The input:
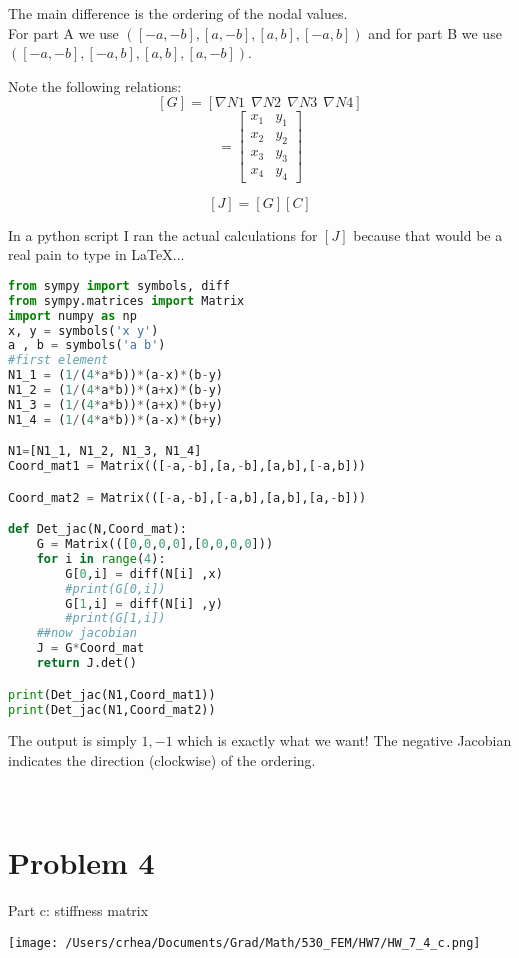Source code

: \documentclass[11pt]{amsart}
\begin{document}
The main difference is the ordering of the nodal values.  \\
For part A we use $([-a,-b],[a,-b],[a,b],[-a,b])$ and for part B we use $([-a,-b],[-a,b],[a,b],[a,-b])$.

Note the following relations:
$$[G] = [\nabla N1 \ \ \nabla N2 \ \ \nabla N3 \ \ \nabla N4]$$
\begin{equation*}
[C] = 
  \begin{bmatrix}
    x_1&y_1\\
    x_2&y_2\\
    x_3&y_3\\
    x_4&y_4
  \end{bmatrix}
\end{equation*}

$$[J] = [G][C] $$

In a python script I ran the actual calculations for $[J]$ because that would be a real pain to type in \LaTeX...



\begin{lstlisting}[language=Python]
from sympy import symbols, diff
from sympy.matrices import Matrix
import numpy as np
x, y = symbols('x y')
a , b = symbols('a b')
#first element
N1_1 = (1/(4*a*b))*(a-x)*(b-y)
N1_2 = (1/(4*a*b))*(a+x)*(b-y)
N1_3 = (1/(4*a*b))*(a+x)*(b+y)
N1_4 = (1/(4*a*b))*(a-x)*(b+y)

N1=[N1_1, N1_2, N1_3, N1_4]
Coord_mat1 = Matrix(([-a,-b],[a,-b],[a,b],[-a,b]))

Coord_mat2 = Matrix(([-a,-b],[-a,b],[a,b],[a,-b]))

def Det_jac(N,Coord_mat):
    G = Matrix(([0,0,0,0],[0,0,0,0]))
    for i in range(4):
        G[0,i] = diff(N[i] ,x)
        #print(G[0,i])
        G[1,i] = diff(N[i] ,y)
        #print(G[1,i])
    ##now jacobian
    J = G*Coord_mat
    return J.det()

print(Det_jac(N1,Coord_mat1))
print(Det_jac(N1,Coord_mat2))


\end{lstlisting}

The output is simply $1 , -1$ which is exactly what we want! The negative Jacobian indicates the direction (clockwise) of the ordering.

\

\section{Problem 4}
Part c: stiffness matrix \\
\begin{center}
\texttt{[image: /Users/crhea/Documents/Grad/Math/530\_FEM/HW7/HW\_7\_4\_c.png]}
\end{center}
\end{document}
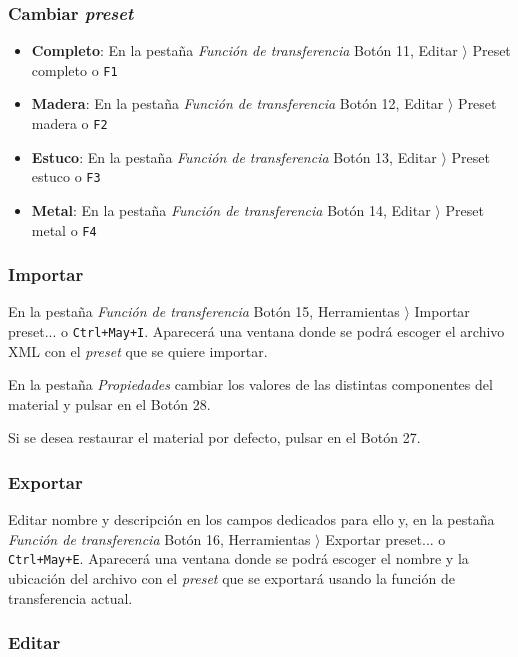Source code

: \subsubsection{Cambiar \textit{preset}}

\begin{itemize}
	\item \textbf{Completo}: En la pestaña \textit{Función de transferencia} Botón 11, Editar $ \rangle $ Preset completo o \texttt{F1}
	\item \textbf{Madera}: En la pestaña \textit{Función de transferencia} Botón 12, Editar $ \rangle $ Preset madera o \texttt{F2}
	\item \textbf{Estuco}: En la pestaña \textit{Función de transferencia} Botón 13, Editar $ \rangle $ Preset estuco o \texttt{F3}
	\item \textbf{Metal}: En la pestaña \textit{Función de transferencia} Botón 14, Editar $ \rangle $ Preset metal o \texttt{F4}
\end{itemize}

\subsubsection{Importar}

En la pestaña \textit{Función de transferencia} Botón 15, Herramientas $ \rangle $ Importar preset... o \texttt{Ctrl+May+I}. Aparecerá una ventana donde se podrá escoger el archivo XML con el \textit{preset} que se quiere importar.

En la pestaña \textit{Propiedades} cambiar los valores de las distintas componentes del material y pulsar en el Botón 28.

Si se desea restaurar el material por defecto, pulsar en el Botón 27.

\subsubsection{Exportar}

Editar nombre y descripción en los campos dedicados para ello y, en la pestaña \textit{Función de transferencia} Botón 16, Herramientas $ \rangle $ Exportar preset... o \texttt{Ctrl+May+E}. Aparecerá una ventana donde se podrá escoger el nombre y la ubicación del archivo con el \textit{preset} que se exportará usando la función de transferencia actual.

\subsubsection{Editar}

Exercise directions:
Could the data above be repeated exactly, with every picture dropped?

Written answer:
Source code

: \documentclass[11pt]{amsart}
\begin{document}
The main difference is the ordering of the nodal values.  \\
For part A we use $([-a,-b],[a,-b],[a,b],[-a,b])$ and for part B we use $([-a,-b],[-a,b],[a,b],[a,-b])$.

Note the following relations:
$$[G] = [\nabla N1 \ \ \nabla N2 \ \ \nabla N3 \ \ \nabla N4]$$
\begin{equation*}
[C] = 
  \begin{bmatrix}
    x_1&y_1\\
    x_2&y_2\\
    x_3&y_3\\
    x_4&y_4
  \end{bmatrix}
\end{equation*}

$$[J] = [G][C] $$

In a python script I ran the actual calculations for $[J]$ because that would be a real pain to type in \LaTeX...



\begin{lstlisting}[language=Python]
from sympy import symbols, diff
from sympy.matrices import Matrix
import numpy as np
x, y = symbols('x y')
a , b = symbols('a b')
#first element
N1_1 = (1/(4*a*b))*(a-x)*(b-y)
N1_2 = (1/(4*a*b))*(a+x)*(b-y)
N1_3 = (1/(4*a*b))*(a+x)*(b+y)
N1_4 = (1/(4*a*b))*(a-x)*(b+y)

N1=[N1_1, N1_2, N1_3, N1_4]
Coord_mat1 = Matrix(([-a,-b],[a,-b],[a,b],[-a,b]))

Coord_mat2 = Matrix(([-a,-b],[-a,b],[a,b],[a,-b]))

def Det_jac(N,Coord_mat):
    G = Matrix(([0,0,0,0],[0,0,0,0]))
    for i in range(4):
        G[0,i] = diff(N[i] ,x)
        #print(G[0,i])
        G[1,i] = diff(N[i] ,y)
        #print(G[1,i])
    ##now jacobian
    J = G*Coord_mat
    return J.det()

print(Det_jac(N1,Coord_mat1))
print(Det_jac(N1,Coord_mat2))


\end{lstlisting}

The output is simply $1 , -1$ which is exactly what we want! The negative Jacobian indicates the direction (clockwise) of the ordering.

\

\section{Problem 4}
Part c: stiffness matrix \\
\begin{center}
\texttt{[image: /Users/crhea/Documents/Grad/Math/530\_FEM/HW7/HW\_7\_4\_c.png]}
\end{center}
\end{document}
Source code

: \subsubsection{Cambiar \textit{preset}}

\begin{itemize}
	\item \textbf{Completo}: En la pestaña \textit{Función de transferencia} Botón 11, Editar $ \rangle $ Preset completo o \texttt{F1}
	\item \textbf{Madera}: En la pestaña \textit{Función de transferencia} Botón 12, Editar $ \rangle $ Preset madera o \texttt{F2}
	\item \textbf{Estuco}: En la pestaña \textit{Función de transferencia} Botón 13, Editar $ \rangle $ Preset estuco o \texttt{F3}
	\item \textbf{Metal}: En la pestaña \textit{Función de transferencia} Botón 14, Editar $ \rangle $ Preset metal o \texttt{F4}
\end{itemize}

\subsubsection{Importar}

En la pestaña \textit{Función de transferencia} Botón 15, Herramientas $ \rangle $ Importar preset... o \texttt{Ctrl+May+I}. Aparecerá una ventana donde se podrá escoger el archivo XML con el \textit{preset} que se quiere importar.

En la pestaña \textit{Propiedades} cambiar los valores de las distintas componentes del material y pulsar en el Botón 28.

Si se desea restaurar el material por defecto, pulsar en el Botón 27.

\subsubsection{Exportar}

Editar nombre y descripción en los campos dedicados para ello y, en la pestaña \textit{Función de transferencia} Botón 16, Herramientas $ \rangle $ Exportar preset... o \texttt{Ctrl+May+E}. Aparecerá una ventana donde se podrá escoger el nombre y la ubicación del archivo con el \textit{preset} que se exportará usando la función de transferencia actual.

\subsubsection{Editar}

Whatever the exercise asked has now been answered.